The Riau office of Indonesia’s meteorology agency, the BMKG, said satellite data at 5 a.m. on Thursday showed 22 hotspots across the province. More than 100 hotspots were common during the peak of the burning season last year. Forecasters expect the second rainy season to begin in Riau in mid-April, which will likely quell most fires. Dry conditions will then return around the end of May. This burning season will likely continue through August, but much will depend on the impact of this year’s La Nina, a climate phenomenon that brings increased rain.
A report by Indonesia’s state-run news agency this week indicates that the area worst-affected by haze pollution last year, the parts of Central Kalimantan around the provincial capital Palangkaraya, continue to suffer from an urgent shortage of doctors. A local politician said several areas around the capital had only nursing staff posted in their clinics. Last year more than half a million people were diagnosed with respiratory diseases across the archipelago due to pollution from fires — many of whom were in the Palangkaraya area.

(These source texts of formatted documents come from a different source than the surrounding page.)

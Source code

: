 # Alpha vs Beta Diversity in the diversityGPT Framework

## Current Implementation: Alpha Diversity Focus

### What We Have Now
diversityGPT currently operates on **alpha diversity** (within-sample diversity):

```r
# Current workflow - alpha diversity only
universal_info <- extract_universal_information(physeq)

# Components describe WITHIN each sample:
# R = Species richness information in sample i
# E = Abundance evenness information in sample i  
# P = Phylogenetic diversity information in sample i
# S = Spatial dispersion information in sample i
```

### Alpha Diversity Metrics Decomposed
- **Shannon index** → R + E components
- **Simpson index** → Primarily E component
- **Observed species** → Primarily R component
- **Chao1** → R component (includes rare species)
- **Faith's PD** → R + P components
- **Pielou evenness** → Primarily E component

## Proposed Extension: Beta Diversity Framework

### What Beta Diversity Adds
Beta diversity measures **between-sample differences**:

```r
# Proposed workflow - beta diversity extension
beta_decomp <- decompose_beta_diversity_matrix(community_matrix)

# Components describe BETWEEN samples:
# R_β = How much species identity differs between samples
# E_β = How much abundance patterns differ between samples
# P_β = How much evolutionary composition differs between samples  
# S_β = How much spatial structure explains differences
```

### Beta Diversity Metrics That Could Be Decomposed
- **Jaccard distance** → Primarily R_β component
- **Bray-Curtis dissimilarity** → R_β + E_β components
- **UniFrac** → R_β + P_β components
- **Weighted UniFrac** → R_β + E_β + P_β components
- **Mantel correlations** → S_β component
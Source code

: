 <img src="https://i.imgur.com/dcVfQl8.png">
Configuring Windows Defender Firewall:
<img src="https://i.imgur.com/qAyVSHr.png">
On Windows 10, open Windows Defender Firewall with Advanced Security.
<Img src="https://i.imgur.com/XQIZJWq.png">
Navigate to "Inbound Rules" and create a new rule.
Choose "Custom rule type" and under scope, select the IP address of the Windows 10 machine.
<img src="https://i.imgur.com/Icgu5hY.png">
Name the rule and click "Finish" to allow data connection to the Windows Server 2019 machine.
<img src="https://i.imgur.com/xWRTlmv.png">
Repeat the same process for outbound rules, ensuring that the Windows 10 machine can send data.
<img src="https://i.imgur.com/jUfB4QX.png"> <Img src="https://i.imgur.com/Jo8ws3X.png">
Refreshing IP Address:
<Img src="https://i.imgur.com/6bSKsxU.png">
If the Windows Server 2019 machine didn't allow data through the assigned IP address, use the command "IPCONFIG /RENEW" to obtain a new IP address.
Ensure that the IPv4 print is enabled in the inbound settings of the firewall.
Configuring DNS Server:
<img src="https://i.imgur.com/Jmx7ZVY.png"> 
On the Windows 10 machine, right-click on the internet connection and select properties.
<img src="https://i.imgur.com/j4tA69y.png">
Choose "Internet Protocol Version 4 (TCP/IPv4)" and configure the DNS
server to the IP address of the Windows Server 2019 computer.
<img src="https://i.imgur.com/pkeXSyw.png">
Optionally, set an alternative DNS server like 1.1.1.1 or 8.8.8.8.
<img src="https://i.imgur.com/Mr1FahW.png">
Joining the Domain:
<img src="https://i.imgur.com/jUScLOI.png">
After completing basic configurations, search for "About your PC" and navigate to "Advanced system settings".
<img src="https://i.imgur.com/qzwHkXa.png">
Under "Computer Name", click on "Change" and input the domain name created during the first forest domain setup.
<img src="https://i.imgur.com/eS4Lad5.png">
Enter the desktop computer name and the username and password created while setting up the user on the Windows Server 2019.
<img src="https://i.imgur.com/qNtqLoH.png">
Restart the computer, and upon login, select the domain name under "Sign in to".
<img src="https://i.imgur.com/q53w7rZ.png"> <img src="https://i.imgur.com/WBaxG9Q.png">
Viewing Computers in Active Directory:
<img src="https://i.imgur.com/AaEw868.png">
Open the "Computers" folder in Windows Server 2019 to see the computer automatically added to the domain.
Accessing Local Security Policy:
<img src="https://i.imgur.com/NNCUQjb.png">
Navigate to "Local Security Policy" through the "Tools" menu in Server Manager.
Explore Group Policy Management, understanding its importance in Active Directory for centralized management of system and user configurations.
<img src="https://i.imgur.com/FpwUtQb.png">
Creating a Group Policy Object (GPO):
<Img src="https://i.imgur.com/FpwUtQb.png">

President Joko “Jokowi” Widodo has set a target of 2 million hectares of peatlands for restoration by the year 2019, a target run by the archipelago’s newly formed peatland restoration agency, the BRG. Agency head Nazir Foead said this week the restoration work “clearly needs urgent and constructive cooperation with business.” Plantation firms whose land falls into the 2.26 hectares of peatland the BRG has identified as in need of restoration are being asked to handle the operation in their own concessions, under the BRG’s guidance, using their own resources. The agency will provide funds for restoration in community land, while also welcoming donor support.
Some small pilot projects are being promoted by the agency as proof of what could be possible. On Monday Nazir visited a 20-hectare plot in the South Sumatran district of Ogan Komering Ilir where the local community has planted jelutong trees (Dyera costulata) and a genus of myrtle, among others.
“It’s incredible what has happened here in recent years,” Nazir said. “The plants that have been used are growing well.”
Environmentalists credit Jokowi’s decision to form the BRG as a significant step in ensuring greater accountability and quicker progress in restoring the archipelago’s damaged peatlands. Bureaucratic delays would likely slow implementation if the 2 million hectare restoration target were managed directly by the environment and forestry ministry.
Separately, the Indonesia country director of the World Resources Institute, an environmental NGO, has urged the government to consider a special government agency to oversee progress on the One Map initiative, a spatial plan that will plot all Indonesia’s oil palm and other concessions under a single reference.
“There was nothing in the presidential regulation,” Nirarta Samadhi said, referring to a regulation passed by Jokowi in February that created the peatland agency. “But hopefully it can be encouraged to form.”
The ministry of bureaucratic reform would need to sign off on the creation of a new agency.
*A previous version of this article may have given the impression that the BRG was seeking corporate funding, which was not Mongabay’s intention.